Never set up your cold air box so it rams air in at higher than
atmospheric pressure straight into your carbs
If you do, the end result will be too much air, not enough fuel, a
lean mixture and a destroyed/ melted piston or 4. Probably at high rpm.
A cold air box is just that. A cold air box - the ability for cold
air to be sucked into a carb on a hot engine. A cold air box generally
is not sealed. It is open at one end (or somewhere) so it can't
pressurize and force air into the carbs at higher than atmosperic
pressure.
Think about an old supercharger for a minute. The carb - often an SU
on the sort of superchargers found on BMC cars - is on the outside, it
mixes the fuel and air which is then compressed and fed to the engine.
I.e it is a fuel air mix which is compressed, not compressed air alone.
I've seen the results from some homemade "cold air sealed ram boxes" -
and trust me, unless your dad owns a piston company, you don't want to
go there.
So the end issue is the 'flow' into the cold air box is pretty
irrelevent, it's just a way to get cooler than underbonnet air in
front of the carbs.
Whether the volumetric area of a 100m cold air box is enough - no idea.
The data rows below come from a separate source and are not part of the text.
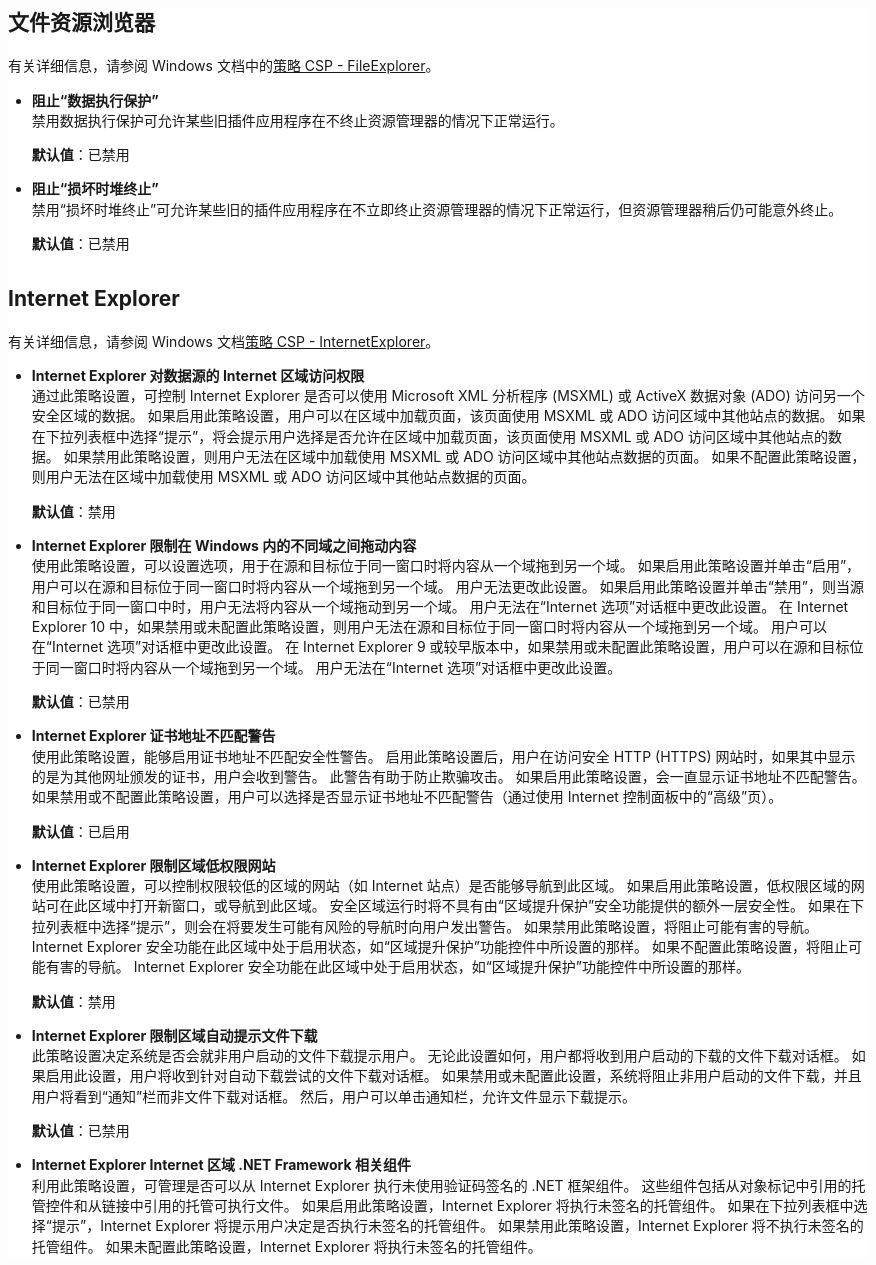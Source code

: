 ## <a name="file-explorer"></a>文件资源浏览器  
有关详细信息，请参阅 Windows 文档中的[策略 CSP - FileExplorer](https://docs.microsoft.com/windows/client-management/mdm/policy-csp-fileexplorer)。  

- **阻止“数据执行保护”**  
  禁用数据执行保护可允许某些旧插件应用程序在不终止资源管理器的情况下正常运行。
  
  **默认值**：已禁用  
   
- **阻止“损坏时堆终止”**  
  禁用“损坏时堆终止”可允许某些旧的插件应用程序在不立即终止资源管理器的情况下正常运行，但资源管理器稍后仍可能意外终止。
  
  **默认值**：已禁用  
    

## <a name="internet-explorer"></a>Internet Explorer  
有关详细信息，请参阅 Windows 文档[策略 CSP - InternetExplorer](https://docs.microsoft.com/windows/client-management/mdm/policy-csp-internetexplorer)。  

- **Internet Explorer 对数据源的 Internet 区域访问权限**  
  通过此策略设置，可控制 Internet Explorer 是否可以使用 Microsoft XML 分析程序 (MSXML) 或 ActiveX 数据对象 (ADO) 访问另一个安全区域的数据。 如果启用此策略设置，用户可以在区域中加载页面，该页面使用 MSXML 或 ADO 访问区域中其他站点的数据。 如果在下拉列表框中选择“提示”，将会提示用户选择是否允许在区域中加载页面，该页面使用 MSXML 或 ADO 访问区域中其他站点的数据。 如果禁用此策略设置，则用户无法在区域中加载使用 MSXML 或 ADO 访问区域中其他站点数据的页面。 如果不配置此策略设置，则用户无法在区域中加载使用 MSXML 或 ADO 访问区域中其他站点数据的页面。
  
  **默认值**：禁用  
  
- **Internet Explorer 限制在 Windows 内的不同域之间拖动内容**  
  使用此策略设置，可以设置选项，用于在源和目标位于同一窗口时将内容从一个域拖到另一个域。 如果启用此策略设置并单击“启用”，用户可以在源和目标位于同一窗口时将内容从一个域拖到另一个域。 用户无法更改此设置。 如果启用此策略设置并单击“禁用”，则当源和目标位于同一窗口中时，用户无法将内容从一个域拖动到另一个域。 用户无法在“Internet 选项”对话框中更改此设置。 在 Internet Explorer 10 中，如果禁用或未配置此策略设置，则用户无法在源和目标位于同一窗口时将内容从一个域拖到另一个域。 用户可以在“Internet 选项”对话框中更改此设置。 在 Internet Explorer 9 或较早版本中，如果禁用或未配置此策略设置，用户可以在源和目标位于同一窗口时将内容从一个域拖到另一个域。 用户无法在“Internet 选项”对话框中更改此设置。
  
  **默认值**：已禁用
  
- **Internet Explorer 证书地址不匹配警告**  
  使用此策略设置，能够启用证书地址不匹配安全性警告。 启用此策略设置后，用户在访问安全 HTTP (HTTPS) 网站时，如果其中显示的是为其他网址颁发的证书，用户会收到警告。 此警告有助于防止欺骗攻击。 如果启用此策略设置，会一直显示证书地址不匹配警告。 如果禁用或不配置此策略设置，用户可以选择是否显示证书地址不匹配警告（通过使用 Internet 控制面板中的“高级”页）。
  
  **默认值**：已启用 
  
- **Internet Explorer 限制区域低权限网站**  
  使用此策略设置，可以控制权限较低的区域的网站（如 Internet 站点）是否能够导航到此区域。 如果启用此策略设置，低权限区域的网站可在此区域中打开新窗口，或导航到此区域。 安全区域运行时将不具有由“区域提升保护”安全功能提供的额外一层安全性。 如果在下拉列表框中选择“提示”，则会在将要发生可能有风险的导航时向用户发出警告。 如果禁用此策略设置，将阻止可能有害的导航。 Internet Explorer 安全功能在此区域中处于启用状态，如“区域提升保护”功能控件中所设置的那样。 如果不配置此策略设置，将阻止可能有害的导航。 Internet Explorer 安全功能在此区域中处于启用状态，如“区域提升保护”功能控件中所设置的那样。
  
  **默认值**：禁用  
  
- **Internet Explorer 限制区域自动提示文件下载**  
  此策略设置决定系统是否会就非用户启动的文件下载提示用户。 无论此设置如何，用户都将收到用户启动的下载的文件下载对话框。 如果启用此设置，用户将收到针对自动下载尝试的文件下载对话框。 如果禁用或未配置此设置，系统将阻止非用户启动的文件下载，并且用户将看到“通知”栏而非文件下载对话框。 然后，用户可以单击通知栏，允许文件显示下载提示。
  
  **默认值**：已禁用
  
- **Internet Explorer Internet 区域 .NET Framework 相关组件**  
  利用此策略设置，可管理是否可以从 Internet Explorer 执行未使用验证码签名的 .NET 框架组件。 这些组件包括从对象标记中引用的托管控件和从链接中引用的托管可执行文件。 如果启用此策略设置，Internet Explorer 将执行未签名的托管组件。 如果在下拉列表框中选择“提示”，Internet Explorer 将提示用户决定是否执行未签名的托管组件。 如果禁用此策略设置，Internet Explorer 将不执行未签名的托管组件。 如果未配置此策略设置，Internet Explorer 将执行未签名的托管组件。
But pressurize or seal a cold air box on SUs at your own peril....
Best
Chris
Sent from my iPhone
On 19/01/2012, at 5:55 PM, Alan Seigrist <healey.nut@gmail.com> wrote:
> Adam -
>
> Any flow.....
>
> If you look at pictures of some 100S/4 racers in the day, many of the
> cars have run the paper air tube past the grill or even through the
> shroud into the oncoming air stream to maximize positive pressure in
> the CAB.
>
> It's about the air pressure, not the air temperature. Basically it's
> a cheap supercharger when you are driving fast.
>
> Alan
>
> On 1/14/12, Adam Nolde <adamnolde@yahoo.com> wrote:
>> All,
>>
>> Has anyone conducted or read the results of anyone else's research
>> regarding the fluid dynamics of the 100M cold air box?
>>
>> I'm no engineer, but a
>> keen mind looking at the 1956 cold air box design can quickly work
>> out the
>> fact that it may have some ill effects on air delivery at higher
>> RPM's. I'm
>> specifically concerned about the size and depth of the box causing
>> delivery
>> issues for both, but more likely the rear carb.
>>
>>
>> I've done some very crude
>> calculations and crude bench testing just as a base to understand
>> the flow
>> involved and the possible scale. I've learned my engine can suck
>> as much as
>> 263CFM at 100% VE, but obviously it should be less, so I use this
>> as a max.
>> That puts the velocity at each carb above 85mph static, but much
>> faster
>> during
>> intake stroke. The velocity at the air box inlet is above 65mph
>> static.
>> The
>> box depth in front of each carb opening is only 1.75". I can see
>> potential
>> for not only vacuum creation and inefficient atmospheric
>> replacement, but
>> add
>> to that the inefficient dynamics of the flat and non radiused
>> orifices.
>> I've also discovered a fair amount of scavenging occurs between carb
>> orifices
>> in-spite of the wide and presumably ample open ended box.